*** Data provided Section Begins ***
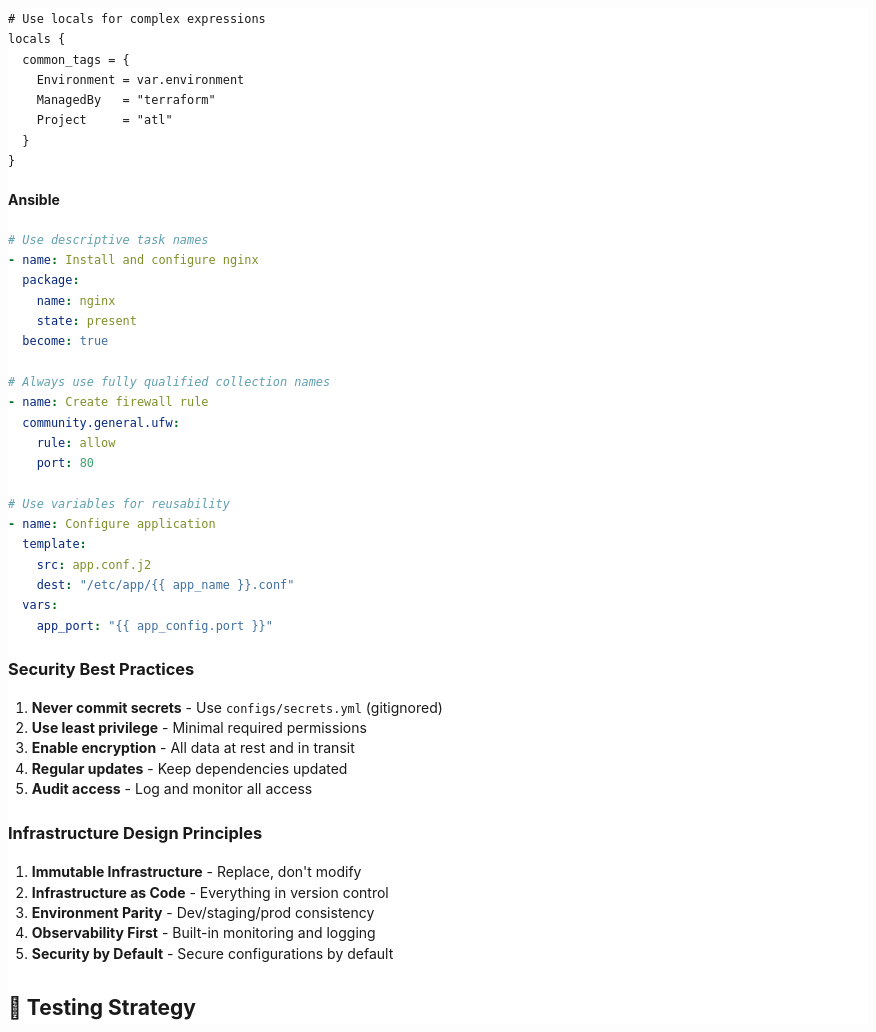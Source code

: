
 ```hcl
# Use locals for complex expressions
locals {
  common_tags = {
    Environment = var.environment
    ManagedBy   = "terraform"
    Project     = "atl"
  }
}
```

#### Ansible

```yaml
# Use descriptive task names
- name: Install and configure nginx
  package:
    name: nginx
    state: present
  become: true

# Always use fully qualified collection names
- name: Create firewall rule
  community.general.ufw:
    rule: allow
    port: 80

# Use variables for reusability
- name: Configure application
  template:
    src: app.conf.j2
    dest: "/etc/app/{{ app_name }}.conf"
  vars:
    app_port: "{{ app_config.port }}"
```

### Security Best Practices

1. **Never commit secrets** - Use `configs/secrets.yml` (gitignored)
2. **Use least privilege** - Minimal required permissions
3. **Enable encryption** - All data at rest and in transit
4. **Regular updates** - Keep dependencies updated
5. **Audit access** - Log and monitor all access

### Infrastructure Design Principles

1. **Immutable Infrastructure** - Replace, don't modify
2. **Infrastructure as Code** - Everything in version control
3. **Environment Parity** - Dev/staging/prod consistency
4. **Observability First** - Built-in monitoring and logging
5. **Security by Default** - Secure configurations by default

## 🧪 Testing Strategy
*** Data provided Section Ends ***
> [Problem requirements] Set down only the line containing "2. **Use least" and the lines after it through the end, exactly as they appear above.

> [Your response]
2. **Use least privilege** - Minimal required permissions
3. **Enable encryption** - All data at rest and in transit
4. **Regular updates** - Keep dependencies updated
5. **Audit access** - Log and monitor all access

### Infrastructure Design Principles

1. **Immutable Infrastructure** - Replace, don't modify
2. **Infrastructure as Code** - Everything in version control
3. **Environment Parity** - Dev/staging/prod consistency
4. **Observability First** - Built-in monitoring and logging
5. **Security by Default** - Secure configurations by default

## 🧪 Testing Strategy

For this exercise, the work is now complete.